ODAC Newsletter – Mar 26

March 26, 2010

Welcome to the ODAC Newsletter, a weekly roundup from the Oil Depletion Analysis Centre, the UK registered charity dedicated to raising awareness of peak oil.

The UK government took a step closer to acknowledging peak oil this week. A summit of invited participants, which took place at the Energy Institute in London on Monday, discussed with members of DECC and the Department of Transport not “whether Peak Oil would occur but rather how soon and in what form.” This is a huge swing from the government’s April 2009 position that “With sufficient investment, the government does not believe that global oil production will peak between now and 2020, and consequently we do not have any contingency plans specific to a peak in oil production.” and reflects the growing consensus around an issue that was, when ODAC was founded in 2001, considered ‘fringe’. For more detail on the summit see commentary from participants Chris Skrebowski, ODAC trustee, and Rob Hopkins of Transition Network.

While debate begins on what to do about peak oil in the UK, another report was released this week highlighting the severity of the issue. The report The status of conventional world oil reserves—Hype or cause for concern? from Oxford University claims that current global oil reserves have been exaggerated by a third, largely due to the “open secret” that OPEC reserves are inflated (OPEC production quotas are based on reserve figures). The report concludes that supply constraints could come as early as 2014 – which concurs with the recent ITPOES report and even warnings from the IEA of an oil crunch once the global economy returns to growth.

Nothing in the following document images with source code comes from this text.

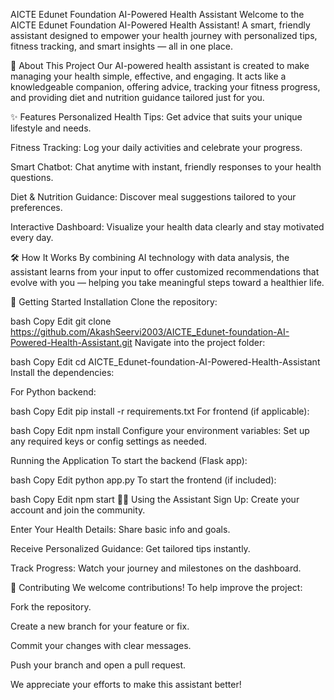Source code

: AICTE Edunet Foundation AI-Powered Health Assistant
Welcome to the AICTE Edunet Foundation AI-Powered Health Assistant!
A smart, friendly assistant designed to empower your health journey with personalized tips, fitness tracking, and smart insights — all in one place.

🚀 About This Project
Our AI-powered health assistant is created to make managing your health simple, effective, and engaging. It acts like a knowledgeable companion, offering advice, tracking your fitness progress, and providing diet and nutrition guidance tailored just for you.

✨ Features
Personalized Health Tips: Get advice that suits your unique lifestyle and needs.

Fitness Tracking: Log your daily activities and celebrate your progress.

Smart Chatbot: Chat anytime with instant, friendly responses to your health questions.

Diet & Nutrition Guidance: Discover meal suggestions tailored to your preferences.

Interactive Dashboard: Visualize your health data clearly and stay motivated every day.

🛠 How It Works
By combining AI technology with data analysis, the assistant learns from your input to offer customized recommendations that evolve with you — helping you take meaningful steps toward a healthier life.

🎯 Getting Started
Installation
Clone the repository:

bash
Copy
Edit
git clone https://github.com/AkashSeervi2003/AICTE_Edunet-foundation-AI-Powered-Health-Assistant.git
Navigate into the project folder:

bash
Copy
Edit
cd AICTE_Edunet-foundation-AI-Powered-Health-Assistant
Install the dependencies:

For Python backend:

bash
Copy
Edit
pip install -r requirements.txt
For frontend (if applicable):

bash
Copy
Edit
npm install
Configure your environment variables:
Set up any required keys or config settings as needed.

Running the Application
To start the backend (Flask app):

bash
Copy
Edit
python app.py
To start the frontend (if included):

bash
Copy
Edit
npm start
🧑‍💻 Using the Assistant
Sign Up: Create your account and join the community.

Enter Your Health Details: Share basic info and goals.

Receive Personalized Guidance: Get tailored tips instantly.

Track Progress: Watch your journey and milestones on the dashboard.

🤝 Contributing
We welcome contributions! To help improve the project:

Fork the repository.

Create a new branch for your feature or fix.

Commit your changes with clear messages.

Push your branch and open a pull request.

We appreciate your efforts to make this assistant better!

Warnings of such an imminent crisis, along with the additional pressures for the UK of declining tax revenue from oil production and rising import costs, put the friendly meeting at the Energy Institute this week into perspective. We are finally seeing the stirrings of political change with regard to energy both from Labour, and from the Conservatives whose green paper on energy released last week moves away from the free market approach and gives a nod to peak oil in its section on transport. This change however still lacks the urgency and depth of approach required for a crisis which is both so close, and potentially so far reaching. We only need to remember back two years to see that high oil prices do more than put up the price of petrol. Remember headlines about food price inflation, rising raw material costs, stretched budgets for service providers, fuel related crime, economic contraction? Time for an even more significant policy shift!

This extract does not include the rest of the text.